## ASSIGNED TASK:
The records beneath should be restated word for word.

## DATASET EXTRACT:
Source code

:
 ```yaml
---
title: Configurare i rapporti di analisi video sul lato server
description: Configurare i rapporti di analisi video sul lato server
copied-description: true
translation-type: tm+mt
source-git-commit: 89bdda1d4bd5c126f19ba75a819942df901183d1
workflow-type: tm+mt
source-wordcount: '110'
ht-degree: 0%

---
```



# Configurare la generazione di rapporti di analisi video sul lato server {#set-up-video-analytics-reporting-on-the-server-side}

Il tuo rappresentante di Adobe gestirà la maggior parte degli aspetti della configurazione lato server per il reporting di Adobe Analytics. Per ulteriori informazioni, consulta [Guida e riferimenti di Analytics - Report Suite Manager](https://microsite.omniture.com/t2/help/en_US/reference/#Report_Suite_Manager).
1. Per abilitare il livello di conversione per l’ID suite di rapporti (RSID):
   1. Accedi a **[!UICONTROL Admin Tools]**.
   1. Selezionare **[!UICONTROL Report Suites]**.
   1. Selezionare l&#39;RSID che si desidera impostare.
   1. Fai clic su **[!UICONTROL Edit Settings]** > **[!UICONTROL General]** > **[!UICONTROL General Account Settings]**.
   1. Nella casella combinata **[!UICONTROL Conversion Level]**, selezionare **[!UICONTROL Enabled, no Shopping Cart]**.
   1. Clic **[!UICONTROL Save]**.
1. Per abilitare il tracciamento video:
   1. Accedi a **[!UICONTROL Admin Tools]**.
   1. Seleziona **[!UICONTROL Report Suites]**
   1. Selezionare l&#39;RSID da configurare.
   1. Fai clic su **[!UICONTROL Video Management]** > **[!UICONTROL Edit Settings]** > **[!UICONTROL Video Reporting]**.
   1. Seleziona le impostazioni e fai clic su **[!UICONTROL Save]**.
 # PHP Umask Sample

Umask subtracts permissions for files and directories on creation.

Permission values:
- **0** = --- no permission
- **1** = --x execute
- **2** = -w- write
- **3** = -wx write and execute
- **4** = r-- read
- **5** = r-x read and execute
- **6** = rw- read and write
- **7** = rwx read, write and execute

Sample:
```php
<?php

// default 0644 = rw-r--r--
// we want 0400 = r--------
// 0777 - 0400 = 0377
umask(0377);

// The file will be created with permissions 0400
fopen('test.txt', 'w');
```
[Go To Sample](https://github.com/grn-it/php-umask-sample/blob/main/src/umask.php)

## ANSWER FOR THE TASK:
Source code

:
 ```yaml
---
title: Configurare i rapporti di analisi video sul lato server
description: Configurare i rapporti di analisi video sul lato server
copied-description: true
translation-type: tm+mt
source-git-commit: 89bdda1d4bd5c126f19ba75a819942df901183d1
workflow-type: tm+mt
source-wordcount: '110'
ht-degree: 0%

---
```



# Configurare la generazione di rapporti di analisi video sul lato server {#set-up-video-analytics-reporting-on-the-server-side}

Il tuo rappresentante di Adobe gestirà la maggior parte degli aspetti della configurazione lato server per il reporting di Adobe Analytics. Per ulteriori informazioni, consulta [Guida e riferimenti di Analytics - Report Suite Manager](https://microsite.omniture.com/t2/help/en_US/reference/#Report_Suite_Manager).
1. Per abilitare il livello di conversione per l’ID suite di rapporti (RSID):
   1. Accedi a **[!UICONTROL Admin Tools]**.
   1. Selezionare **[!UICONTROL Report Suites]**.
   1. Selezionare l&#39;RSID che si desidera impostare.
   1. Fai clic su **[!UICONTROL Edit Settings]** > **[!UICONTROL General]** > **[!UICONTROL General Account Settings]**.
   1. Nella casella combinata **[!UICONTROL Conversion Level]**, selezionare **[!UICONTROL Enabled, no Shopping Cart]**.
   1. Clic **[!UICONTROL Save]**.
1. Per abilitare il tracciamento video:
   1. Accedi a **[!UICONTROL Admin Tools]**.
   1. Seleziona **[!UICONTROL Report Suites]**
   1. Selezionare l&#39;RSID da configurare.
   1. Fai clic su **[!UICONTROL Video Management]** > **[!UICONTROL Edit Settings]** > **[!UICONTROL Video Reporting]**.
   1. Seleziona le impostazioni e fai clic su **[!UICONTROL Save]**.
 # PHP Umask Sample

Umask subtracts permissions for files and directories on creation.

Permission values:
- **0** = --- no permission
- **1** = --x execute
- **2** = -w- write
- **3** = -wx write and execute
- **4** = r-- read
- **5** = r-x read and execute
- **6** = rw- read and write
- **7** = rwx read, write and execute

Sample:
```php
<?php

// default 0644 = rw-r--r--
// we want 0400 = r--------
// 0777 - 0400 = 0377
umask(0377);

// The file will be created with permissions 0400
fopen('test.txt', 'w');
```
[Go To Sample](https://github.com/grn-it/php-umask-sample/blob/main/src/umask.php)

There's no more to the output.